I am having trouble understanding when to use JContainer, JObject, and JToken. I understand from the "standards" that JObject is composed of JProperties and that JToken is the base abstract class for all of the JToken types, but I don't understand JContainer.

I am using C# and I just bought LinqPad Pro 5.

I have a JSON data source in a file, so I'm deserializing that file's contents successfully using this statement:

string json;
using (StreamReader reader = new StreamReader(@"myjsonfile.json"))
{
    json = reader.ReadToEnd();
}

At that point, I take the JSON string object and deserialize it to a JObject (and this might be my mistake--perhaps I need to make jsonWork a JToken or JContainer?):

JObject jsonWork = (JObject)JsonConvert.DeserializeObject(json);

In my JSON data (the string represented by JSON), I have three objects--the top-level object look similar to this:

{
  "Object1" : { ... },
  "Object2" : { ... },
  "Object3" : { ... }
}

Each object is composed of all sorts of tokens (arrays, strings, other objects, etc.), so it is dynamic JSON. (I used ellipses as placeholders rather than muddying up this question wit lots of JSON data.)

I want to process "Object1", "Object2", and "Object3" separately using LINQ, however. So, ideally, I would like something like this:

// these lines DO NOT work    
var jsonObject1 = jsonWork.Children()["Object1"]
var jsonObject2 = jsonWork.Children()["Object2"]
var jsonObject3 = jsonWork.Children()["Object3"]

But the above lines fail.

I used var above because I have no idea what object type I should be using: JContainer, JObject, or JToken! Just so you know what I want to do, once the above jsonObject# variables are properly assigned, I would like to use LINQ to query the JSON they contain. Here is a very simple example:

var query = from p in jsonObject1
   where p.Name == "Name1"
   select p

Of course, my LINQ ultimately will filter for JSON arrays, objects, strings, etc., in the jsonObject variable. I think once I get going, I can use LinqPad to help me filter the JSON using LINQ.

I discovered that if I use:

// this line WORKS 
var jsonObject1 = ((JObject)jsonWork).["Object1"];

Then I get an JObject type in jsonObject1. Is this the correct approach?

It is unclear to me when/why one would use JContainer when it seems that JToken and JObject objects work with LINQ quite well. What is the purpose of JContainer?

Answer

Brian Rogers picture Brian Rogers · Jul 25, 2016

You don't really need to worry about JContainer in most cases. It is there to help organize and structure LINQ-to-JSON into well-factored code.
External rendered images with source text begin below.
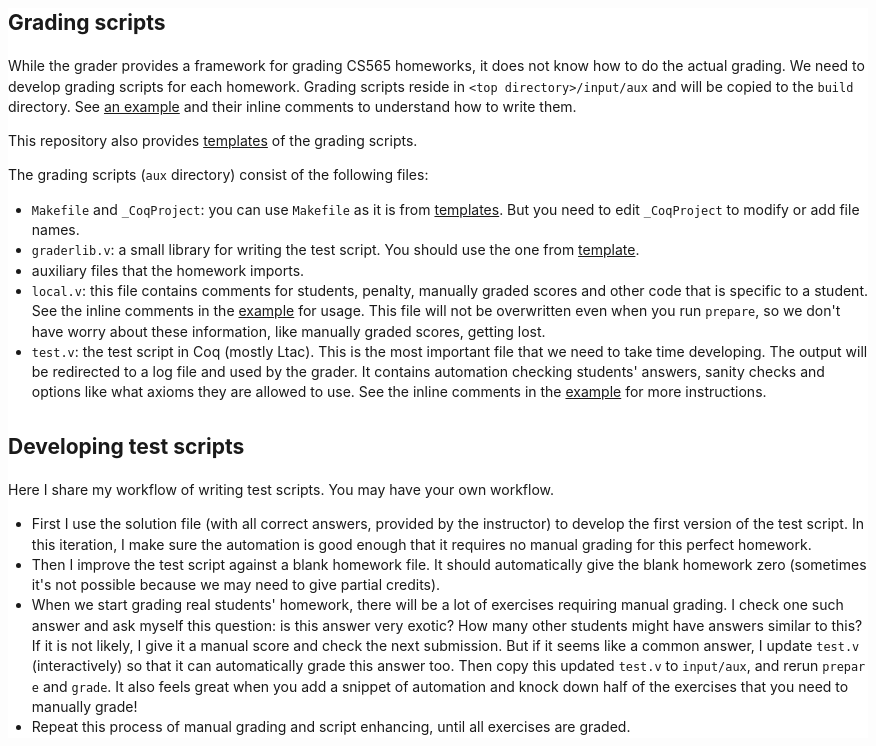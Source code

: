 ## Grading scripts

While the grader provides a framework for grading CS565 homeworks, it does not
know how to do the actual grading. We need to develop grading scripts for each
homework. Grading scripts reside in `<top directory>/input/aux` and will be
copied to the `build` directory. See [an
example](/example/for_grader/input/aux) and their inline comments to understand
how to write them.

This repository also provides [templates](/aux) of the grading scripts.

The grading scripts (`aux` directory) consist of the following files:
- `Makefile` and `_CoqProject`: you can use `Makefile` as it is from
  [templates](/aux). But you need to edit `_CoqProject` to modify or add file
  names.
- `graderlib.v`: a small library for writing the test script. You should use the
  one from [template](/aux).
- auxiliary files that the homework imports.
- `local.v`: this file contains comments for students, penalty, manually graded
  scores and other code that is specific to a student. See the inline comments
  in the [example](/example/for_grader/input/aux/local.v) for usage. This file
  will not be overwritten even when you run `prepare`, so we don't have worry
  about these information, like manually graded scores, getting lost.
- `test.v`: the test script in Coq (mostly Ltac). This is the most important
  file that we need to take time developing. The output will be redirected to a
  log file and used by the grader. It contains automation checking students'
  answers, sanity checks and options like what axioms they are allowed to use.
  See the inline comments in the [example](/example/for_grader/input/aux/test.v)
  for more instructions.

## Developing test scripts

Here I share my workflow of writing test scripts. You may have your own
workflow.

- First I use the solution file (with all correct answers, provided by the
  instructor) to develop the first version of the test script. In this
  iteration, I make sure the automation is good enough that it requires no
  manual grading for this perfect homework.
- Then I improve the test script against a blank homework file. It should
  automatically give the blank homework zero (sometimes it's not possible
  because we may need to give partial credits).
- When we start grading real students' homework, there will be a lot of
  exercises requiring manual grading. I check one such answer and ask myself
  this question: is this answer very exotic? How many other students might have
  answers similar to this? If it is not likely, I give it a manual score and
  check the next submission. But if it seems like a common answer, I update
  `test.v` (interactively) so that it can automatically grade this answer too.
  Then copy this updated `test.v` to `input/aux`, and rerun `prepare` and `grade`. It also
  feels great when you add a snippet of automation and knock down half of the
  exercises that you need to manually grade!
- Repeat this process of manual grading and script enhancing, until all
  exercises are graded.
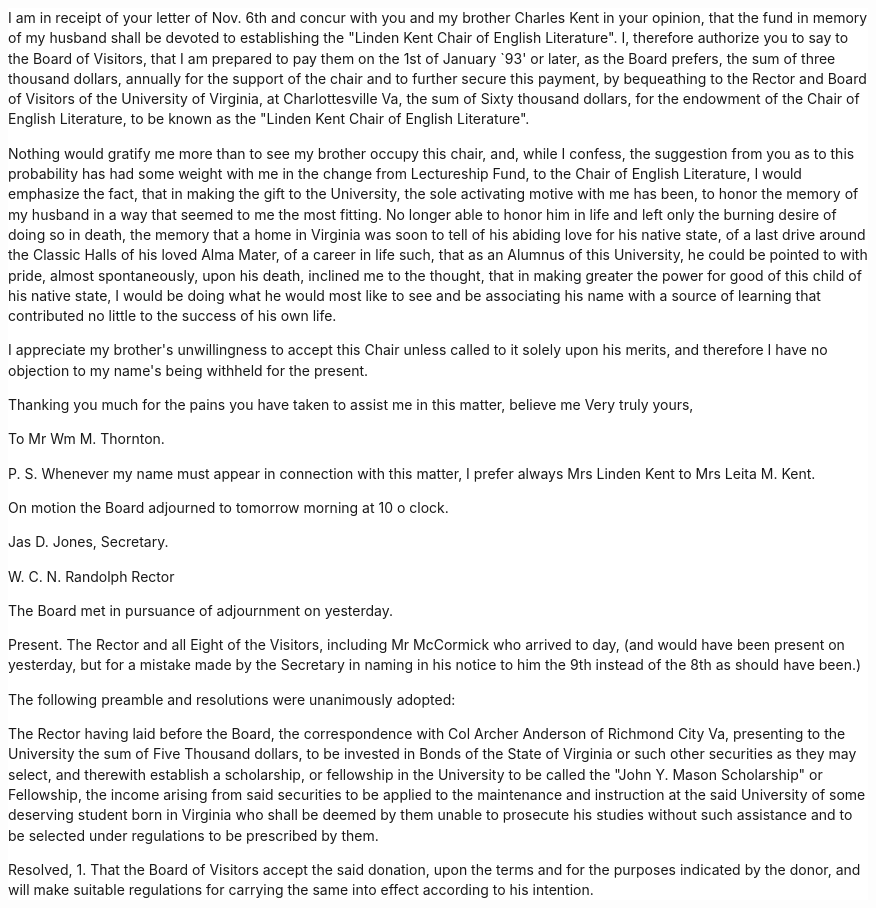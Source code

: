 I am in receipt of your letter of Nov. 6th and concur with you and my brother Charles Kent in your opinion, that the fund in memory of my husband shall be devoted to establishing the "Linden Kent Chair of English Literature". I, therefore authorize you to say to the Board of Visitors, that I am prepared to pay them on the 1st of January \`93' or later, as the Board prefers, the sum of three thousand dollars, annually for the support of the chair and to further secure this payment, by bequeathing to the Rector and Board of Visitors of the University of Virginia, at Charlottesville Va, the sum of Sixty thousand dollars, for the endowment of the Chair of English Literature, to be known as the "Linden Kent Chair of English Literature".

Nothing would gratify me more than to see my brother occupy this chair, and, while I confess, the suggestion from you as to this probability has had some weight with me in the change from Lectureship Fund, to the Chair of English Literature, I would emphasize the fact, that in making the gift to the University, the sole activating motive with me has been, to honor the memory of my husband in a way that seemed to me the most fitting. No longer able to honor him in life and left only the burning desire of doing so in death, the memory that a home in Virginia was soon to tell of his abiding love for his native state, of a last drive around the Classic Halls of his loved Alma Mater, of a career in life such, that as an Alumnus of this University, he could be pointed to with pride, almost spontaneously, upon his death, inclined me to the thought, that in making greater the power for good of this child of his native state, I would be doing what he would most like to see and be associating his name with a source of learning that contributed no little to the success of his own life.

I appreciate my brother's unwillingness to accept this Chair unless called to it solely upon his merits, and therefore I have no objection to my name's being withheld for the present.

Thanking you much for the pains you have taken to assist me in this matter, believe me Very truly yours,

To Mr Wm M. Thornton.

P. S. Whenever my name must appear in connection with this matter, I prefer always Mrs Linden Kent to Mrs Leita M. Kent.

On motion the Board adjourned to tomorrow morning at 10 o clock.

Jas D. Jones, Secretary.

W. C. N. Randolph Rector

The Board met in pursuance of adjournment on yesterday.

Present. The Rector and all Eight of the Visitors, including Mr McCormick who arrived to day, (and would have been present on yesterday, but for a mistake made by the Secretary in naming in his notice to him the 9th instead of the 8th as should have been.)

The following preamble and resolutions were unanimously adopted:

The Rector having laid before the Board, the correspondence with Col Archer Anderson of Richmond City Va, presenting to the University the sum of Five Thousand dollars, to be invested in Bonds of the State of Virginia or such other securities as they may select, and therewith establish a scholarship, or fellowship in the University to be called the "John Y. Mason Scholarship" or Fellowship, the income arising from said securities to be applied to the maintenance and instruction at the said University of some deserving student born in Virginia who shall be deemed by them unable to prosecute his studies without such assistance and to be selected under regulations to be prescribed by them.

Resolved, 1. That the Board of Visitors accept the said donation, upon the terms and for the purposes indicated by the donor, and will make suitable regulations for carrying the same into effect according to his intention.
The JToken hierarchy looks like this:

JToken             - abstract base class     
   JContainer      - abstract base class of JTokens that can contain other JTokens
       JArray      - represents a JSON array (contains an ordered list of JTokens)
       JObject     - represents a JSON object (contains a collection of JProperties)
       JProperty   - represents a JSON property (a name/JToken pair inside a JObject)
   JValue          - represents a primitive JSON value (string, number, boolean, null)

So you see, a JObject is a JContainer, which is a JToken.

Here's the basic rule of thumb:

  • If you know you have an object (denoted by curly braces { and } in JSON), use JObject
  • If you know you have an array or list (denoted by square brackets [ and ]), use JArray
  • If you know you have a primitive value, use JValue
  • If you don't know what kind of token you have, or want to be able to handle any of the above in a general way, use JToken. You can then check its Type property to determine what kind of token it is and cast it appropriately.